Bappenas Rancang Kebijakan Atasi Krisis Sanitasi di RI (Foto: Okezone)
JAKARTA - Beppenas merancang kebijakan dalam mengatasi krisis kondisi Laik Higiene Sanitasi di tanah air selama ini. Kedeputian Bidang Pembangunan Manusia, Masyarakat, dan Kebudayaan (PMMK) Bappenas bekerjasama dengan Pengurus Pusat Himpunan Ahli Kesehatan Lingkungan Indonesia (HAKLI).
MoU tersebut tentang “Pengembangan Kolaborasi Pendayagunaan Tenaga Sanitasi Lingkungan untuk Meningkatkan Kualitas Laik Higiene Sanitasi Lintas Sektor Pembangunan untuk Tujuan Pembangunan Berkelanjutan 2030”. MoU diteken oleh Amich Alhumami, Deputi PMMK Kementerian PPN/Bappenas, dan Arif Sumantri, Ketua Umum PP HAKLI.
Isu strategis globalnya mencakup trend transisi energi; perubahan standar kualitas hidup masyarakat; laju kerusakan lingkungan; penurunan kualitas udara, air, tanah, pangan dan lingkungan binaan; perubahan iklim dan kerentanan pangan dimana kedua isu yang saling terkait; perubahan dinamika transmisi vektor; peningkatan penyakit berbasis lingkungan; serta peningkatan kebencanaan lintas skala dan frekuensi.
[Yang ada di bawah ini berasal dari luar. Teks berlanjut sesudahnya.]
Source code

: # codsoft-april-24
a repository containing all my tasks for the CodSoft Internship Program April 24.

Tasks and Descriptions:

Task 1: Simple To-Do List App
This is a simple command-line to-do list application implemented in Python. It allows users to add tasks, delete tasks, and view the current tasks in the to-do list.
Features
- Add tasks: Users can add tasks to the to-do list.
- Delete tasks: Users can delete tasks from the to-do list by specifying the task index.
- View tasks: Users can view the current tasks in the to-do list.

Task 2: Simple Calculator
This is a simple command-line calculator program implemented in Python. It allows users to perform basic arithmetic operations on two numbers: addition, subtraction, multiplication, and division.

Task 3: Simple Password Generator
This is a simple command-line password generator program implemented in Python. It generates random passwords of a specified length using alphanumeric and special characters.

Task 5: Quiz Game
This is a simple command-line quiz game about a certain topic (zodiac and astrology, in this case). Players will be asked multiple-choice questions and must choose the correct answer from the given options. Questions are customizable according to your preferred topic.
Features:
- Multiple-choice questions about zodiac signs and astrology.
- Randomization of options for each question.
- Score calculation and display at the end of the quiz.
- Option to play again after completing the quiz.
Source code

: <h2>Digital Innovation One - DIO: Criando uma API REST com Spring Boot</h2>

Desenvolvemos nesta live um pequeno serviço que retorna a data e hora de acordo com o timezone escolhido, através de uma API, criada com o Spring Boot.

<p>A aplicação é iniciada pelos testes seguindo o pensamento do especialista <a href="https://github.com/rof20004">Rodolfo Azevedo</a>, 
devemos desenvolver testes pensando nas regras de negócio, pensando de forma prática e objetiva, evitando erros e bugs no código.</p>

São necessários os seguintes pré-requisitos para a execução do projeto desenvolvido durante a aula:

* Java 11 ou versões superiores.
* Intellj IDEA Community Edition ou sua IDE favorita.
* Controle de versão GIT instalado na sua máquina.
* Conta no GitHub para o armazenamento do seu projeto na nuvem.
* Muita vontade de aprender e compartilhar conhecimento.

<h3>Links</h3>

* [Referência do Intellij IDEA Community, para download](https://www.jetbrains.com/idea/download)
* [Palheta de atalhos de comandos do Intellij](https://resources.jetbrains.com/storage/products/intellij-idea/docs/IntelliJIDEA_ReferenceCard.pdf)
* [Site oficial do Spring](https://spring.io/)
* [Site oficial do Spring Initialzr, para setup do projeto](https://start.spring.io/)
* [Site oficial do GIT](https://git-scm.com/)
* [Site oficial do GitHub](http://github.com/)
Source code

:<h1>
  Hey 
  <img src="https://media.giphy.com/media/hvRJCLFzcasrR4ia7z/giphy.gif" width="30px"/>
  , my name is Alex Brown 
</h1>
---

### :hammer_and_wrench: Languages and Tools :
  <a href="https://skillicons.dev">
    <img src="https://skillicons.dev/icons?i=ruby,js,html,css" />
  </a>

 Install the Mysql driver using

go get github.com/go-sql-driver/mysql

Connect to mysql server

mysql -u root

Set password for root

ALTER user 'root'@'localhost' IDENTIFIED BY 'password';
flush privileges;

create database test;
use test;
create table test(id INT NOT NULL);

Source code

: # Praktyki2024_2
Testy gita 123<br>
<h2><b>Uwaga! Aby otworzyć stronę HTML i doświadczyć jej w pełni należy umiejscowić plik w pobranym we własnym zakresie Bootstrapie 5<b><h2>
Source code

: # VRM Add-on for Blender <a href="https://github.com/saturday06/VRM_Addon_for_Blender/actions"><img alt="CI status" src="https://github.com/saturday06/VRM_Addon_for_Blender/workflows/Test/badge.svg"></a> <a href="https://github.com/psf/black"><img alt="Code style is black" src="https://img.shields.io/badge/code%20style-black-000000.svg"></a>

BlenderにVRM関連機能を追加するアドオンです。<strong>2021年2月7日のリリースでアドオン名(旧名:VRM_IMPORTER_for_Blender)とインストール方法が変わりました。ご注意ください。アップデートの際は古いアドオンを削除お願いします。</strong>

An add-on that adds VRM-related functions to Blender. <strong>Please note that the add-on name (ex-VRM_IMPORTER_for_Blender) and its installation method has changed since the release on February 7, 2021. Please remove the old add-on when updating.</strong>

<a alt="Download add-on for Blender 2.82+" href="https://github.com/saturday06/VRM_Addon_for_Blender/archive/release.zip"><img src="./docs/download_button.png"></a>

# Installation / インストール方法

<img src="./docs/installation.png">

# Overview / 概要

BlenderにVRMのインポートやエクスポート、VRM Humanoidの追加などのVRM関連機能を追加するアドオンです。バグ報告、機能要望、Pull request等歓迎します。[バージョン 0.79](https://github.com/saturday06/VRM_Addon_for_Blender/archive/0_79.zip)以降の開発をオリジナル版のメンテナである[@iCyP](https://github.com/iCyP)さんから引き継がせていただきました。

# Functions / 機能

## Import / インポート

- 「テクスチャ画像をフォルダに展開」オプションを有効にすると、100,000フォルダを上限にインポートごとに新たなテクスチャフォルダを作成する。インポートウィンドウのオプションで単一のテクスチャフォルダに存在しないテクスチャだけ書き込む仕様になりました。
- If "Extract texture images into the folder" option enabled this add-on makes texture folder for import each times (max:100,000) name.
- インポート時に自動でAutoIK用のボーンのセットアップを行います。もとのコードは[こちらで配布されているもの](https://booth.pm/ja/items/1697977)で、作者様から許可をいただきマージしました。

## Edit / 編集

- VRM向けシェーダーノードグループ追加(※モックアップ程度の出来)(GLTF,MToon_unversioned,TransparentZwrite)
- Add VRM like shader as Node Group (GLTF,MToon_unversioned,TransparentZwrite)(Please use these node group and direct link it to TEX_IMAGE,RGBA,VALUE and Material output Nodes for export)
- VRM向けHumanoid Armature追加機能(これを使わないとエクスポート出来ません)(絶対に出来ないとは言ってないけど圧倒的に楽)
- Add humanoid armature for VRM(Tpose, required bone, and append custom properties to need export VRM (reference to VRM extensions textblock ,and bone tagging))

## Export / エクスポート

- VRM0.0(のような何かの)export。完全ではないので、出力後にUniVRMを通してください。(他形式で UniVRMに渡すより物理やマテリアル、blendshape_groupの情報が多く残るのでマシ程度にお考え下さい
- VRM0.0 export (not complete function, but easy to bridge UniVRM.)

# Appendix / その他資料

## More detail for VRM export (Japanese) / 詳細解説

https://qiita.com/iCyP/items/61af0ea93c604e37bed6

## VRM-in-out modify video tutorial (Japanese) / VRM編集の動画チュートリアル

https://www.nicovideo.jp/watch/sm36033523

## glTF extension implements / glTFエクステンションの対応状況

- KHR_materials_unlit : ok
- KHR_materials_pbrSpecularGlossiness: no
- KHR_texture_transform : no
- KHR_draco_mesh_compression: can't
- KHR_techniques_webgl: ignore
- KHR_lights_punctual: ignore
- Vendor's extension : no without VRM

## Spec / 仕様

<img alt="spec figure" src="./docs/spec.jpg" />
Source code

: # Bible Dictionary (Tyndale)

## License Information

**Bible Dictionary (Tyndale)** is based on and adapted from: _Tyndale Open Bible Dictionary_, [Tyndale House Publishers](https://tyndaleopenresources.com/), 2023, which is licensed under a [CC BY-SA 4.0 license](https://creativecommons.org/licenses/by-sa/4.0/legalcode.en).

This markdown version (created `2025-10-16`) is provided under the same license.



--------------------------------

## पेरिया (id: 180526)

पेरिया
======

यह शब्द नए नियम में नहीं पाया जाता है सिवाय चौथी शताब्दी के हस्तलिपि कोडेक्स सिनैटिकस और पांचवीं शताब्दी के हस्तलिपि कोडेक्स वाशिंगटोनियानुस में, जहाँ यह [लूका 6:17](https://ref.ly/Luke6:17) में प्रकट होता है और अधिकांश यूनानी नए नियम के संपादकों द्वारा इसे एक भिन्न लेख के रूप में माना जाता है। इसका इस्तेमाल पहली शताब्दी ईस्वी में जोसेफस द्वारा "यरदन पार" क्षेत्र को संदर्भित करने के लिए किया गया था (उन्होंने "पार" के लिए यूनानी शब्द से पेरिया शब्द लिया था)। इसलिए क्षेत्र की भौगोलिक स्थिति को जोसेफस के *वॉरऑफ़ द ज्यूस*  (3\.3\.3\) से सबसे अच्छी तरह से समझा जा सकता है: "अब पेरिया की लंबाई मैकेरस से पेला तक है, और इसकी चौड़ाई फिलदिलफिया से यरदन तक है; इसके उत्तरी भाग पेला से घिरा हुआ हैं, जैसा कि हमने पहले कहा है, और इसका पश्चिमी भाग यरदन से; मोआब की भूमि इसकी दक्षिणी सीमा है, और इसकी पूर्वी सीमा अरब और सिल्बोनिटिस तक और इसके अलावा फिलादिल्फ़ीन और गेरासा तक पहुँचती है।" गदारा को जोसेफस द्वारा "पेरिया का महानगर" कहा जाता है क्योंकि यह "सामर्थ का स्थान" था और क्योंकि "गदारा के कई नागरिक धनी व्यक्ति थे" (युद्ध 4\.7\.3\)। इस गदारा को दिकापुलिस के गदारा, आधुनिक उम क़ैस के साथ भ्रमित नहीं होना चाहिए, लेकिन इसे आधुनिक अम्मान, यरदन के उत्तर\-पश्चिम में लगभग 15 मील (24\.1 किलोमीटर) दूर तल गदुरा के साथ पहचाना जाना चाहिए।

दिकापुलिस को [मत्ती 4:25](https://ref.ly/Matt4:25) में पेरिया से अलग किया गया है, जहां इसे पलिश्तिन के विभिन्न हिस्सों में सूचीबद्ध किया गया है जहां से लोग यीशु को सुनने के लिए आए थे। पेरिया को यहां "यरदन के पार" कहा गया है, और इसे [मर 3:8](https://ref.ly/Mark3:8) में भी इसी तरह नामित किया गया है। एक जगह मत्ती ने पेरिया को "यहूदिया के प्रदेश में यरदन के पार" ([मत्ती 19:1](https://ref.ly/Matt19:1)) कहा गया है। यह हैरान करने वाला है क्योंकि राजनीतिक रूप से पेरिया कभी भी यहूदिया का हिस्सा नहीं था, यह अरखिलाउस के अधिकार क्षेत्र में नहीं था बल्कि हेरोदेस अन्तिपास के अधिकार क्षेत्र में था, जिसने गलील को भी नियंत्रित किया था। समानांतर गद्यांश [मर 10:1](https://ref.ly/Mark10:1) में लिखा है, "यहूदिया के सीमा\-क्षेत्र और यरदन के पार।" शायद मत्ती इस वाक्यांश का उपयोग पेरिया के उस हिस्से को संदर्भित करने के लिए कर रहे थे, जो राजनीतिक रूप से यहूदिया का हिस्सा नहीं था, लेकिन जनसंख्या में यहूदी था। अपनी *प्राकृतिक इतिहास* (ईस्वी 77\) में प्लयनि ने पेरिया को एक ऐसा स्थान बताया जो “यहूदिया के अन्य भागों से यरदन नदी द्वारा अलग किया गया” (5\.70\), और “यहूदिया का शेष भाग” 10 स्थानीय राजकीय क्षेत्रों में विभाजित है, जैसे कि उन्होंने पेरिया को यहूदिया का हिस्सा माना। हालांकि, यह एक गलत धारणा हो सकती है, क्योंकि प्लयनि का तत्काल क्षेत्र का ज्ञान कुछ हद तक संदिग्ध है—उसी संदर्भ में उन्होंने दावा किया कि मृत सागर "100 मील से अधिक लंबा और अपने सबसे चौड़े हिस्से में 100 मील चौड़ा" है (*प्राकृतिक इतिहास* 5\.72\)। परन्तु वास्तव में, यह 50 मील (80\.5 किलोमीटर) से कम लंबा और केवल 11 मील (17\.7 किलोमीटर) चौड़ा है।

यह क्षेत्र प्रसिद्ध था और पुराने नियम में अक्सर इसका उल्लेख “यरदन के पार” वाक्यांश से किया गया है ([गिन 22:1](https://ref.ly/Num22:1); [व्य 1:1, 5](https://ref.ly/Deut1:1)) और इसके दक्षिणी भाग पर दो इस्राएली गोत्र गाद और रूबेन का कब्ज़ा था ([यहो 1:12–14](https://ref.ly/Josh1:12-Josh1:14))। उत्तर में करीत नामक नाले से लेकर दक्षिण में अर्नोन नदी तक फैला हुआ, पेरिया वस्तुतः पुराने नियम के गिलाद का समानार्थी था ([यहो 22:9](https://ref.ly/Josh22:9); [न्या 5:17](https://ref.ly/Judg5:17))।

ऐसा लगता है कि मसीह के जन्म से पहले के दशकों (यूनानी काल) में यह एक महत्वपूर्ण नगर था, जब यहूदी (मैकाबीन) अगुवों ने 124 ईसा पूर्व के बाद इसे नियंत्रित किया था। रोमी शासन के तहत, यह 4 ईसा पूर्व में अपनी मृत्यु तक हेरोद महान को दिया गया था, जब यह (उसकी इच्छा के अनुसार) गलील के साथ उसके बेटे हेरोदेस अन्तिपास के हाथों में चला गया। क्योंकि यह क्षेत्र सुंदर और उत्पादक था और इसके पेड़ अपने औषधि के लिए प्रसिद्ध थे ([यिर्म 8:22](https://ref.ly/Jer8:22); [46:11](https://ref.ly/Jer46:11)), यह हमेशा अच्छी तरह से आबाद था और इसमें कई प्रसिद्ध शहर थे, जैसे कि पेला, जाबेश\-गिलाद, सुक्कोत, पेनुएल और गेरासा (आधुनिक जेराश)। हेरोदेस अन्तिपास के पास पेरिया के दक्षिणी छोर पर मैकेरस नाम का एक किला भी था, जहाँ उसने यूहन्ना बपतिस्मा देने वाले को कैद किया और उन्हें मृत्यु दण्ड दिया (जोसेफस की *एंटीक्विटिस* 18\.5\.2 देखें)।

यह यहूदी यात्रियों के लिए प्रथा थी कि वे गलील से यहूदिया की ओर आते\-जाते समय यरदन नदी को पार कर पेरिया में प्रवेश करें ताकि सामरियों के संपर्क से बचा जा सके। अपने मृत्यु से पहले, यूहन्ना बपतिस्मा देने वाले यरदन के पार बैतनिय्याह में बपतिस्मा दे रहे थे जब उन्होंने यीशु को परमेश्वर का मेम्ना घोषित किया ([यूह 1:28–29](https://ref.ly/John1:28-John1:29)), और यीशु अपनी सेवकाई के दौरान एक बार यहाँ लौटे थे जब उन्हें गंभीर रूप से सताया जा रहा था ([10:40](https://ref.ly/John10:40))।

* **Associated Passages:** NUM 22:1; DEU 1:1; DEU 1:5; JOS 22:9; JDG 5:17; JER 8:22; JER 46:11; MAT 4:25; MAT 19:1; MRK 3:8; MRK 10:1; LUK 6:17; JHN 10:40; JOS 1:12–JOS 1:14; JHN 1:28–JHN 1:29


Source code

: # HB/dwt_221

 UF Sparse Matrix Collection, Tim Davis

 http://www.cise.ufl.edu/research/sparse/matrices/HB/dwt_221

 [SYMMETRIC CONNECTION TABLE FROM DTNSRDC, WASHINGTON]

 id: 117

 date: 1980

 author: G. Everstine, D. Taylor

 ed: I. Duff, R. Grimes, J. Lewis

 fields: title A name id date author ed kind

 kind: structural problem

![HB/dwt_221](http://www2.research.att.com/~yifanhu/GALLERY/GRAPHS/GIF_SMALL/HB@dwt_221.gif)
Isu strategis nasional Kesling mencakup manajemen kebijakan dan kelembagaan publik Kesling; SDM Kesling; Iptek dan inovasi Kesling; air sanitasi dan hegiene; transisi konversi energi, pengendalian bahan kimia dan bahan berbahaya dan beracun (B3); mikrobiologi lingkungan dan vektor; pangan dan Kesling Vektor; kualitas udara; perubahan iklim dan kesehatan; penilaian dampak kesehatan; Kota Sehat berkelanjutan; serta kesehatan anak, kesehatan mental dan lingkungan.
1. Ancaman penemaran air
Pada kasus air sanitasi dan hegiene misalnya. Sebagai sumber kehidupan, di antara permasalahan krusial air yang belum terselesaikan sampai sekarang adalah pasokan air yang buruk; fasilitas MCK (mandi, cuci, kakus) kurang memadai; fasilitas layanan dan teknologi pengolahan limbah dan pencemaran B3 masih minim dan tidak merata; serta pengetahuan dan mental masyarakat yang buruk tentang manajemen sanitasi.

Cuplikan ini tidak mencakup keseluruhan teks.